Exercise directions:
I would like you to output every record below exactly, apart from the pictures.

The data below:

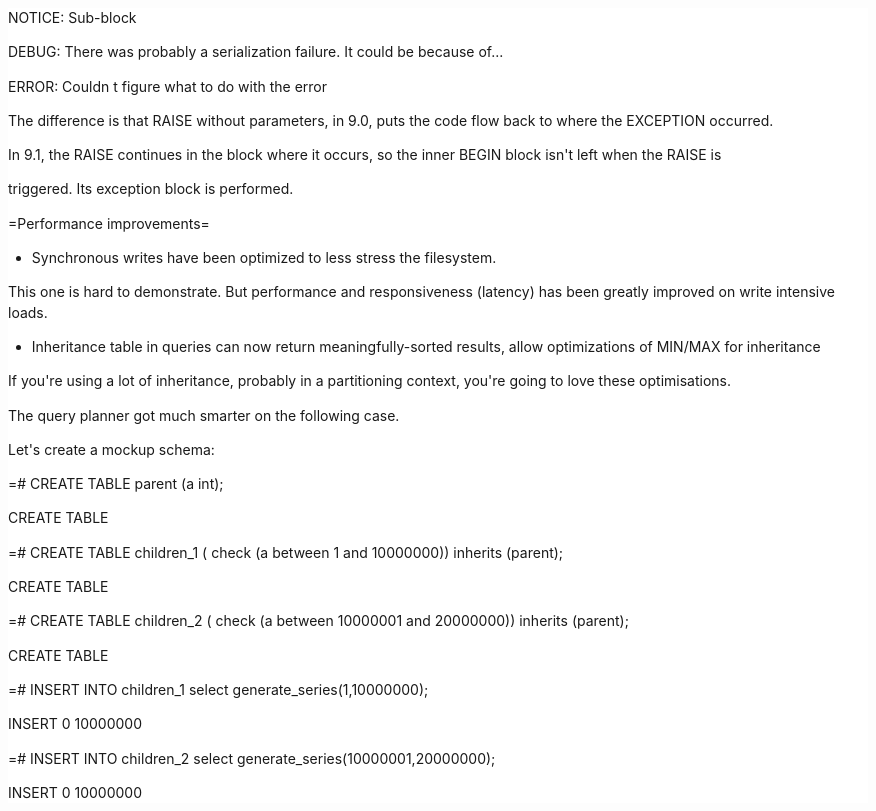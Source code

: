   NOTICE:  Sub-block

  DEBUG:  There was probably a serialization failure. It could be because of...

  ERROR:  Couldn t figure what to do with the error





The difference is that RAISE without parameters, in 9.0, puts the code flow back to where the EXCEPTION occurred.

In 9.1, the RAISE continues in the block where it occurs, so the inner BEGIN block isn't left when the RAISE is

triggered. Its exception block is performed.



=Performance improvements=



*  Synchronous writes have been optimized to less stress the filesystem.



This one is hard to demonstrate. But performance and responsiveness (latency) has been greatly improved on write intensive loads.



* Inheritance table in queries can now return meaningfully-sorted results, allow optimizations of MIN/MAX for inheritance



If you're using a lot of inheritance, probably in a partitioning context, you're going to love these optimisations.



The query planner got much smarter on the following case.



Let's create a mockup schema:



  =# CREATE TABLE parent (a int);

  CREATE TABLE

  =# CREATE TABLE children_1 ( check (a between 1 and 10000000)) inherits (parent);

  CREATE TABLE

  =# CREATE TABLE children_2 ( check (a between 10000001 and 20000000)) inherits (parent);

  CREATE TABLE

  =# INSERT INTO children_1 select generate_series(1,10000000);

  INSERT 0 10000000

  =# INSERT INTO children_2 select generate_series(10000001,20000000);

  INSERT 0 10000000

End of The data.

Task solution:
Source code

:   NOTICE:  Sub-block

  DEBUG:  There was probably a serialization failure. It could be because of...

  ERROR:  Couldn t figure what to do with the error





The difference is that RAISE without parameters, in 9.0, puts the code flow back to where the EXCEPTION occurred.

In 9.1, the RAISE continues in the block where it occurs, so the inner BEGIN block isn't left when the RAISE is

triggered. Its exception block is performed.



=Performance improvements=



*  Synchronous writes have been optimized to less stress the filesystem.



This one is hard to demonstrate. But performance and responsiveness (latency) has been greatly improved on write intensive loads.



* Inheritance table in queries can now return meaningfully-sorted results, allow optimizations of MIN/MAX for inheritance



If you're using a lot of inheritance, probably in a partitioning context, you're going to love these optimisations.



The query planner got much smarter on the following case.



Let's create a mockup schema:



  =# CREATE TABLE parent (a int);

  CREATE TABLE

  =# CREATE TABLE children_1 ( check (a between 1 and 10000000)) inherits (parent);

  CREATE TABLE

  =# CREATE TABLE children_2 ( check (a between 10000001 and 20000000)) inherits (parent);

  CREATE TABLE

  =# INSERT INTO children_1 select generate_series(1,10000000);

  INSERT 0 10000000

  =# INSERT INTO children_2 select generate_series(10000001,20000000);

  INSERT 0 10000000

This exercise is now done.